The original expat pub in Ubon is the Wrong Way Cafe- also known for it's good falang food, this place is run by an American guy called Richard and wife. I've never been there- it's opening hours are a wee bit flexible, closed on Sundays plus liable to open late afternoon early in the week. They have a decent web site too- one thing I note about the Ubon expat community is that they all seem to like the place:-

Wrong Way Cafe

Or Love it:-

Life and Times in Ubon Ratchathani, Thailand.

Smile Restaurant is a nice, locally oriented resturant- I guess it is where the local glitterati like to see and be seen. We went there on a recommendation from Louis (a few months before)- you just proceed back into the downtown area for about 1km, turn right at the first traffic lights, keep going just over .5km to the next lights, and it's maybe 100m past them on the left.







We enjoyed our meal here, and it has a good, imaginative menu. A band plays in the evening too- definitely one to go back to.



So hopefully I've left you with a few things to do should you find yourself in Ubon Ratchathani.  :Smile:

----------


## mobs00

^ Nice read. I was there last year and couldn't wait to get back into Thailand after being in Laos for 2 weeks.

----------


## slimboyfat

very nice pics and report.

i went on almost identical tour a couple of years back with the my thai 'friend' (who used to work as a cashier in a Pattaya bar) and her parents.

----------


## peterpan

Great read Sabang, thanks for putting it together.
 Many Years since I have been that out way, I don't believe I saw a Westerner at all, 15 yrs ago. 
Can't believe the size of those prawns, whoppers

----------


## sabang

> Can't believe the size of those prawns, whoppers


They are indeed- I'm not sure if they are just a local species, or if they have been fished out furher upriver- but you just don't see them this size in Mukdahan or Nong Khai. The first visit I paid to Khong Chiam was about 3.5 years ago- same restaurant actually, and as luck would have it a fisherman paddled alongside with his catch- which was three phenomonally big river prawns! I kid you not- the largest was safely two foot long. I've never seen a freshwater crustacean that big- naturally, we had to have them.  :Smile: 

The biggest they had this time was 18 inches- whether thats a seasonal thing, luck of the draw, or an indicator that they are being overfished I don't know- but I suspect the latter.  :Sad:  

Get 'em while they're hot I say- the biggest ones are 600 bht per kilo live from the holding nets (can't complain at that) the smallies a good deal cheaper.

----------


## cimboc

Thanks for the great pictorial and read Sabang  :goldcup:

----------


## sunsetter

great stuff sb, cool pics, ill have to head out ubon way sometime, never been

----------


## MeMock

Great stuff Sabang.

Have any TD readers played golf at the Sirinthon Dam?
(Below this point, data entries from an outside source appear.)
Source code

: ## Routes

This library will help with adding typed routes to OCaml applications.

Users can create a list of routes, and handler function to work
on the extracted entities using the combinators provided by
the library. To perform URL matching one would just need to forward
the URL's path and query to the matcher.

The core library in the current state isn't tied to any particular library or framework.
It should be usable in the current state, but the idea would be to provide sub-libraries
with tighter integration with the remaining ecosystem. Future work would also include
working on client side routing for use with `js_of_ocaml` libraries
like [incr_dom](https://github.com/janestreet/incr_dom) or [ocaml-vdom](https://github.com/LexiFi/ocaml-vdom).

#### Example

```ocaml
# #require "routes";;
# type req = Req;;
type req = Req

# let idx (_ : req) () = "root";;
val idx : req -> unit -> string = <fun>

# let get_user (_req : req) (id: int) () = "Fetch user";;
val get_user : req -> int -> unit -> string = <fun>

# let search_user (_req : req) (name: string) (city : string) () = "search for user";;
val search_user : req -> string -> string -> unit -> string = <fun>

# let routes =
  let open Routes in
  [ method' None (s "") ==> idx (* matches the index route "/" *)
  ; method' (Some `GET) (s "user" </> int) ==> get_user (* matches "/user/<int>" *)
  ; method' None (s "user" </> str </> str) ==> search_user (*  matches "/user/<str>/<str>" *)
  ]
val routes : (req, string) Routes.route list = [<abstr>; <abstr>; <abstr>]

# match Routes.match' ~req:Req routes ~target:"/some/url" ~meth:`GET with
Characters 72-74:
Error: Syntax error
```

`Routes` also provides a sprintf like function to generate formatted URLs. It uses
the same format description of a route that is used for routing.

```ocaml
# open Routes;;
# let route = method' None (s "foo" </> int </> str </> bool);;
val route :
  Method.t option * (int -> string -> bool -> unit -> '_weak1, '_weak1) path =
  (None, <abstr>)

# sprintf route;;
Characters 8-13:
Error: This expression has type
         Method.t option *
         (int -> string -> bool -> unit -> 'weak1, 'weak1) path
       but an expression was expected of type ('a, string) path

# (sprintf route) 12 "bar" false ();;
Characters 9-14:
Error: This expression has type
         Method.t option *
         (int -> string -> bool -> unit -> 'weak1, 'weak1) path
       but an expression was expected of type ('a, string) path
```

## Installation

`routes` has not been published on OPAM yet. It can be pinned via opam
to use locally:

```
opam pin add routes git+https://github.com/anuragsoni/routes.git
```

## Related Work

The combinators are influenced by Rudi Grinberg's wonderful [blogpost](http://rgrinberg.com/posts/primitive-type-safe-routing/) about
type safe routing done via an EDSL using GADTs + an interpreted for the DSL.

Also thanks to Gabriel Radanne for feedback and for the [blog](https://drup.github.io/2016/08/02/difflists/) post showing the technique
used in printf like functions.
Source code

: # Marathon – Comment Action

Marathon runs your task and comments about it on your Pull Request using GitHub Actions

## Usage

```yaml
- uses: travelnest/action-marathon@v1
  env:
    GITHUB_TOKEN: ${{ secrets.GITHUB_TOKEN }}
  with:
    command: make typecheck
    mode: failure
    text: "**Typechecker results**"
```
Looks like a really good day trip, can't wait to try it.

----------


## sabang

Theres a golf course and a driving range there MM. Probably mainly used by the military. These places are usually quite cheap too.

----------


## MeMock

Yep once I can walk again and I find a friend and buy/rent a car I will be there with bells on!

----------


## Panda

> Originally Posted by peterpan
> 
> Can't believe the size of those prawns, whoppers
> 
> 
> They are indeed- I'm not sure if they are just a local species, or if they have been fished out furher upriver- but you just don't see them this size in Mukdahan or Nong Khai. The first visit I paid to Khong Chiam was about 3.5 years ago- same restaurant actually, and as luck would have it a fisherman paddled alongside with his catch- which was three phenomonally big river prawns! I kid you not- the largest was safely two foot long. I've never seen a freshwater crustacean that big- naturally, we had to have them. 
> 
> The biggest they had this time was 18 inches- whether thats a seasonal thing, luck of the draw, or an indicator that they are being overfished I don't know- but I suspect the latter.  
> 
> Get 'em while they're hot I say- the biggest ones are 600 bht per kilo live from the holding nets (can't complain at that) the smallies a good deal cheaper.


If they are the same species I think they are, they migrate down to the brackish estuaries to breed and put on a huge growth spurt when the water gets brackish.

The up country farmers used to add salt to the ponds to simulate the migration and induce the growth spurt. But the salty water was leaching out into the water table and killing the trees plus stuffing up the ground for crops. So the practice is banned in Thailand now.

----------


## sabang

January is a fine time to see the Mekhong, I believe. The weather is cooler, the sky is brighter- and the Rivers Mun and Mekhong are substantially lower, with many dry season islands that you won't see during the Wet. So off we set, with our friends up from Pattaya in tow.

The River Mun at Phibun Mangsahan. Blue skies and algae made for quite a pleasant shot.






Pleasant enough though it is, Phibun is a smoke break. It's got a smallish Tesco Lotus, the Ubon Immigration office (so well known to the local farangs), and a smallish market next to the river that has some mildly interesting Thai style T shirts- Che Guevara seems to be all the rage these days, and apart from that heaps of dried fishies of various types-





The most direct way to get to Khong Jiam from Phibun is actually Route 2222, as opposed to the longer route which takes you via Lake Sirondhorn and the Chong Mek border crossing. The road is no great shakes though- pretty potholed in parts. Mrs sabang is to navigation what Hitler was to pacifism, but the wrong way she sent me down at least yielded a view of the Sirindhorn Dam itself (as opposed to the reservoir), so a couple of pics were in order. smallish hydro electric station there too, you can hear it humming away.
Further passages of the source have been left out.